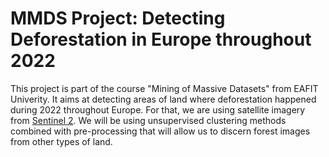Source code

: # MMDS Project: Detecting Deforestation in Europe throughout 2022

This project is part of the course "Mining of Massive Datasets" from EAFIT Univerity. It aims at detecting areas of land where deforestation happened during 2022 throughout Europe. For that, we are using satellite imagery from [Sentinel 2](https://registry.opendata.aws/sentinel-2/). We will be using unsupervised clustering methods combined with pre-processing that will allow us to discern forest images from other types of land.
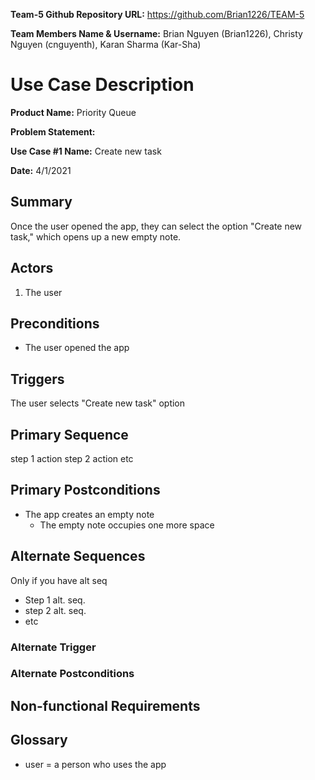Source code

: **Team-5 Github Repository URL:** https://github.com/Brian1226/TEAM-5

**Team Members Name & Username:** Brian Nguyen (Brian1226), Christy Nguyen (cnguyenth), Karan Sharma (Kar-Sha)


# Use Case Description

**Product Name:** Priority Queue

**Problem Statement:**



**Use Case #1 Name:** Create new task

**Date:** 4/1/2021

 

## Summary

Once the user opened the app, they can select the option "Create new task," which opens up a new empty note.

 
 
## Actors

1. The user



## Preconditions

* The user opened the app

 

## Triggers
The user selects "Create new task" option

 

## Primary Sequence

step 1 action
step 2 action
etc


## Primary Postconditions

* The app creates an empty note
  * The empty note occupies one more space


 
## Alternate Sequences

Only if you have alt seq

* Step 1 alt. seq.
* step 2 alt. seq.
* etc

 

### Alternate Trigger

### Alternate Postconditions

 

## Non-functional Requirements

 

## Glossary
* user = a person who uses the app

**EXERCISE DIRECTIONS**. Each line from the one holding "## Triggers" to the end of the entries is to be written out exactly. Skip every line before it.

**EXERCISE OUTPUT**.
## Triggers
The user selects "Create new task" option

 

## Primary Sequence

step 1 action
step 2 action
etc


## Primary Postconditions

* The app creates an empty note
  * The empty note occupies one more space


 
## Alternate Sequences

Only if you have alt seq

* Step 1 alt. seq.
* step 2 alt. seq.
* etc

 

### Alternate Trigger

### Alternate Postconditions

 

## Non-functional Requirements

 

## Glossary
* user = a person who uses the app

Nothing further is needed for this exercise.